▼

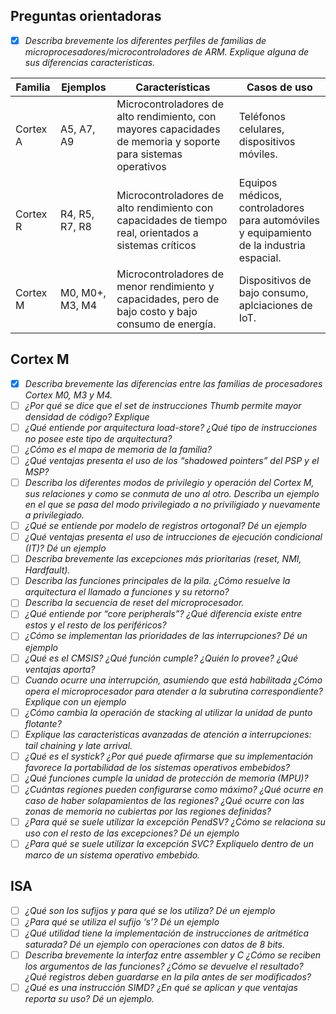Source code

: ## Preguntas orientadoras

- [X]  *Describa brevemente los diferentes perfiles de familias de microprocesadores/microcontroladores de ARM. Explique alguna de sus diferencias características.*

|Familia |Ejemplos |Características |Casos de uso |
---| ---| ---| ---|
Cortex A| A5, A7, A9| Microcontroladores de alto rendimiento, con mayores capacidades de memoria y soporte para sistemas operativos| Teléfonos celulares, dispositivos móviles.|
Cortex R| R4, R5, R7, R8| Microcontroladores de alto rendimiento con capacidades de tiempo real, orientados a sistemas críticos| Equipos médicos, controladores para automóviles y equipamiento de la industria espacial.|
Cortex M| M0, M0+, M3, M4 | Microcontroladores de menor rendimiento y capacidades, pero de bajo costo y bajo consumo de energía.| Dispositivos de bajo consumo, aplciaciones de IoT. |


## Cortex M

- [X] *Describa brevemente las diferencias entre las familias de procesadores Cortex M0, M3 y M4.*
- [ ] *¿Por qué se dice que el set de instrucciones Thumb permite mayor densidad de código? Explique*
- [ ] *¿Qué entiende por arquitectura load-store? ¿Qué tipo de instrucciones no posee este tipo de arquitectura?*
- [ ] *¿Cómo es el mapa de memoria de la familia?*
- [ ] *¿Qué ventajas presenta el uso de los “shadowed pointers” del PSP y el MSP?*
- [ ] *Describa los diferentes modos de privilegio y operación del Cortex M, sus relaciones y como se conmuta de uno al otro. Describa un ejemplo en el que se pasa del modo privilegiado a no priviligiado y nuevamente a privilegiado.*
- [ ] *¿Qué se entiende por modelo de registros ortogonal? Dé un ejemplo*
- [ ] *¿Qué ventajas presenta el uso de intrucciones de ejecución condicional (IT)? Dé un ejemplo*
- [ ] *Describa brevemente las excepciones más prioritarias (reset, NMI, Hardfault).*
- [ ] *Describa las funciones principales de la pila. ¿Cómo resuelve la arquitectura el llamado a funciones y su retorno?*
- [ ] *Describa la secuencia de reset del microprocesador.*
- [ ] *¿Qué entiende por “core peripherals”? ¿Qué diferencia existe entre estos y el resto de los periféricos?*
- [ ] *¿Cómo se implementan las prioridades de las interrupciones? Dé un ejemplo*
- [ ] *¿Qué es el CMSIS? ¿Qué función cumple? ¿Quién lo provee? ¿Qué ventajas aporta?*
- [ ] *Cuando ocurre una interrupción, asumiendo que está habilitada ¿Cómo opera el microprocesador para atender a la subrutina correspondiente? Explique con un ejemplo*
- [ ] *¿Cómo cambia la operación de stacking al utilizar la unidad de punto flotante?*
- [ ] *Explique las características avanzadas de atención a interrupciones: tail chaining y late arrival.*
- [ ] *¿Qué es el systick? ¿Por qué puede afirmarse que su implementación favorece la portabilidad de los sistemas operativos embebidos?*
- [ ] *¿Qué funciones cumple la unidad de protección de memoria (MPU)?*
- [ ] *¿Cuántas regiones pueden configurarse como máximo? ¿Qué ocurre en caso de haber solapamientos de las regiones? ¿Qué ocurre con las zonas de memoria no cubiertas por las regiones definidas?*
- [ ] *¿Para qué se suele utilizar la excepción PendSV? ¿Cómo se relaciona su uso con el resto de las excepciones? Dé un ejemplo*
- [ ] *¿Para qué se suele utilizar la excepción SVC? Expliquelo dentro de un marco de un sistema operativo embebido.*

## ISA
- [ ] *¿Qué son los sufijos y para qué se los utiliza? Dé un ejemplo*
- [ ] *¿Para qué se utiliza el sufijo ‘s’? Dé un ejemplo*
- [ ] *¿Qué utilidad tiene la implementación de instrucciones de aritmética saturada? Dé un ejemplo con operaciones con datos de 8 bits.*
- [ ] *Describa brevemente la interfaz entre assembler y C ¿Cómo se reciben los argumentos de las funciones? ¿Cómo se devuelve el resultado? ¿Qué registros deben guardarse en la pila antes de ser modificados?*
- [ ] *¿Qué es una instrucción SIMD? ¿En qué se aplican y que ventajas reporta su uso? Dé un
ejemplo.*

▲

## Prompt
Your task is to return the lines above, from the first one up to and including the line containing "- [ ] *¿Qué se", minus any pictures.

## Reply to the exercise
Source code

: ## Preguntas orientadoras

- [X]  *Describa brevemente los diferentes perfiles de familias de microprocesadores/microcontroladores de ARM. Explique alguna de sus diferencias características.*

|Familia |Ejemplos |Características |Casos de uso |
---| ---| ---| ---|
Cortex A| A5, A7, A9| Microcontroladores de alto rendimiento, con mayores capacidades de memoria y soporte para sistemas operativos| Teléfonos celulares, dispositivos móviles.|
Cortex R| R4, R5, R7, R8| Microcontroladores de alto rendimiento con capacidades de tiempo real, orientados a sistemas críticos| Equipos médicos, controladores para automóviles y equipamiento de la industria espacial.|
Cortex M| M0, M0+, M3, M4 | Microcontroladores de menor rendimiento y capacidades, pero de bajo costo y bajo consumo de energía.| Dispositivos de bajo consumo, aplciaciones de IoT. |


## Cortex M

- [X] *Describa brevemente las diferencias entre las familias de procesadores Cortex M0, M3 y M4.*
- [ ] *¿Por qué se dice que el set de instrucciones Thumb permite mayor densidad de código? Explique*
- [ ] *¿Qué entiende por arquitectura load-store? ¿Qué tipo de instrucciones no posee este tipo de arquitectura?*
- [ ] *¿Cómo es el mapa de memoria de la familia?*
- [ ] *¿Qué ventajas presenta el uso de los “shadowed pointers” del PSP y el MSP?*
- [ ] *Describa los diferentes modos de privilegio y operación del Cortex M, sus relaciones y como se conmuta de uno al otro. Describa un ejemplo en el que se pasa del modo privilegiado a no priviligiado y nuevamente a privilegiado.*
- [ ] *¿Qué se entiende por modelo de registros ortogonal? Dé un ejemplo*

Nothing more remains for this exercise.